- _Data extract_:
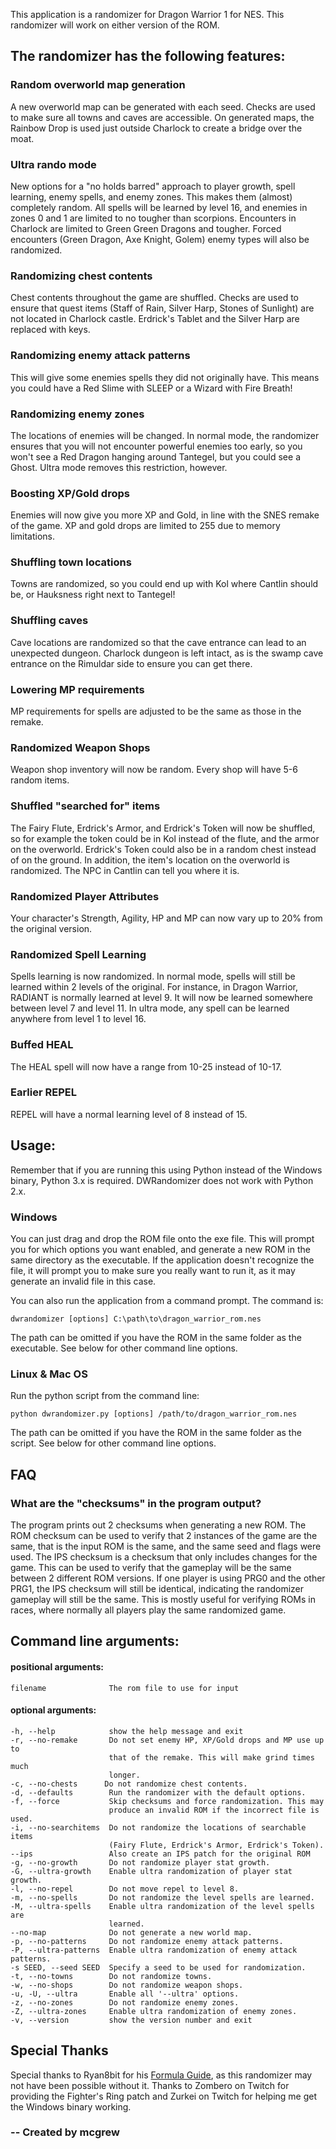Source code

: This application is a randomizer for Dragon Warrior 1 for NES. This randomizer
will work on either version of the ROM.

## The randomizer has the following features:

### Random overworld map generation

A new overworld map can be generated with each seed. Checks are used to make
sure all towns and caves are accessible. On generated maps, the Rainbow Drop
is used just outside Charlock to create a bridge over the moat.

### Ultra rando mode

New options for a "no holds barred" approach to player growth, spell learning, 
enemy spells, and enemy zones. This makes them (almost) completely random.
All spells will be learned by level 16, and enemies in zones 0 and 1 are limited
to no tougher than scorpions. Encounters in Charlock are limited to Green
Green Dragons and tougher. Forced encounters (Green Dragon, Axe Knight,
Golem) enemy types will also be randomized.

### Randomizing chest contents

Chest contents throughout the game are shuffled. Checks are used to ensure that
quest items (Staff of Rain, Silver Harp, Stones of Sunlight) are not located in 
Charlock castle. Erdrick's Tablet and the Silver Harp are replaced with keys.

### Randomizing enemy attack patterns

This will give some enemies spells they did not originally have. This means you
could have a Red Slime with SLEEP or a Wizard with Fire Breath!

### Randomizing enemy zones

The locations of enemies will be changed. In normal mode, the randomizer ensures
that you will not encounter powerful enemies too early, so you won't see a Red 
Dragon hanging around Tantegel, but you could see a Ghost. Ultra mode removes
this restriction, however.

### Boosting XP/Gold drops

Enemies will now give you more XP and Gold, in line with the SNES remake of the
game. XP and gold drops are limited to 255 due to memory limitations.

### Shuffling town locations

Towns are randomized, so you could end up with Kol where Cantlin should be, or
Hauksness right next to Tantegel!
 
### Shuffling caves

Cave locations are randomized so that the cave entrance can lead to an
unexpected dungeon. Charlock dungeon is left intact, as is the swamp cave
entrance on the Rimuldar side to ensure you can get there.

### Lowering MP requirements

MP requirements for spells are adjusted to be the same as those in the remake.

### Randomized Weapon Shops

Weapon shop inventory will now be random. Every shop will have 5-6 random items.

### Shuffled "searched for" items

The Fairy Flute, Erdrick's Armor, and Erdrick's Token will now be shuffled, so
for example the token could be in Kol instead of the flute, and the armor on the
overworld. Erdrick's Token could also be in a random chest instead of on the 
ground. In addition, the item's location on the overworld is randomized. The
NPC in Cantlin can tell you where it is.

### Randomized Player Attributes

Your character's Strength, Agility, HP and MP can now vary up to 20% from the 
original version.

### Randomized Spell Learning

Spells learning is now randomized. In normal mode, spells will still be learned 
within 2 levels of the original. For instance, in Dragon Warrior, RADIANT is 
normally learned at level 9. It will now be learned somewhere between level 7 
and level 11. In ultra mode, any spell can be learned anywhere from level 1 to
level 16.

### Buffed HEAL

The HEAL spell will now have a range from 10-25 instead of 10-17.

### Earlier REPEL

REPEL will have a normal learning level of 8 instead of 15.

## Usage:

Remember that if you are running this using Python instead of the Windows
binary, Python 3.x is required. DWRandomizer does not work with Python 2.x.

### Windows

You can just drag and drop the ROM file onto the exe file. This will prompt you
for which options you want enabled, and generate a new ROM in the same directory 
as the executable. If the application doesn't recognize the file, it will 
prompt you to make sure you really want to run it, as it may generate an invalid
file in this case.

You can also run the application from a command prompt. The command is:
  
    dwrandomizer [options] C:\path\to\dragon_warrior_rom.nes

The path can be omitted if you have the ROM in the same folder as the 
executable. See below for other command line options.

### Linux & Mac OS

Run the python script from the command line: 

    python dwrandomizer.py [options] /path/to/dragon_warrior_rom.nes

The path can be omitted if you have the ROM in the same folder as the 
script. See below for other command line options.

## FAQ

### What are the "checksums" in the program output?

The program prints out 2 checksums when generating a new ROM. The ROM checksum
can be used to verify that 2 instances of the game are the same, that is the 
input ROM is the same, and the same seed and flags were used. The IPS checksum
is a checksum that only includes changes for the game. This can be used to
verify that the gameplay will be the same between 2 different ROM versions. If
one player is using PRG0 and the other PRG1, the IPS checksum will still be
identical, indicating the randomizer gameplay will still be the same. This is 
mostly useful for verifying ROMs in races, where normally all players play the 
same randomized game.

## Command line arguments:

#### positional arguments:
    filename              The rom file to use for input

#### optional arguments:
    -h, --help            show the help message and exit
    -r, --no-remake       Do not set enemy HP, XP/Gold drops and MP use up to
                          that of the remake. This will make grind times much
                          longer.
    -c, --no-chests      Do not randomize chest contents.
    -d, --defaults        Run the randomizer with the default options.
    -f, --force           Skip checksums and force randomization. This may
                          produce an invalid ROM if the incorrect file is used.
    -i, --no-searchitems  Do not randomize the locations of searchable items
                          (Fairy Flute, Erdrick's Armor, Erdrick's Token).
    --ips                 Also create an IPS patch for the original ROM
    -g, --no-growth       Do not randomize player stat growth.
    -G, --ultra-growth    Enable ultra randomization of player stat growth.
    -l, --no-repel        Do not move repel to level 8.
    -m, --no-spells       Do not randomize the level spells are learned.
    -M, --ultra-spells    Enable ultra randomization of the level spells are
                          learned.
    --no-map              Do not generate a new world map.
    -p, --no-patterns     Do not randomize enemy attack patterns.
    -P, --ultra-patterns  Enable ultra randomization of enemy attack patterns.
    -s SEED, --seed SEED  Specify a seed to be used for randomization.
    -t, --no-towns        Do not randomize towns.
    -w, --no-shops        Do not randomize weapon shops.
    -u, -U, --ultra       Enable all '--ultra' options.
    -z, --no-zones        Do not randomize enemy zones.
    -Z, --ultra-zones     Enable ultra randomization of enemy zones.
    -v, --version         show the version number and exit

## Special Thanks

Special thanks to Ryan8bit for his 
[Formula Guide](http://www.gamefaqs.com/nes/563408-dragon-warrior/faqs/61640), 
as this randomizer may not have been possible without it.  Thanks to Zombero on 
Twitch for providing the Fighter's Ring patch and Zurkei on Twitch for helping
me get the Windows binary working.


###  -- Created by mcgrew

- _Work item_:
Your response should contain each line of the entries above that holds the string "normally".

- _Solution for this exercise_:
normally learned at level 9. It will now be learned somewhere between level 7 
mostly useful for verifying ROMs in races, where normally all players play the 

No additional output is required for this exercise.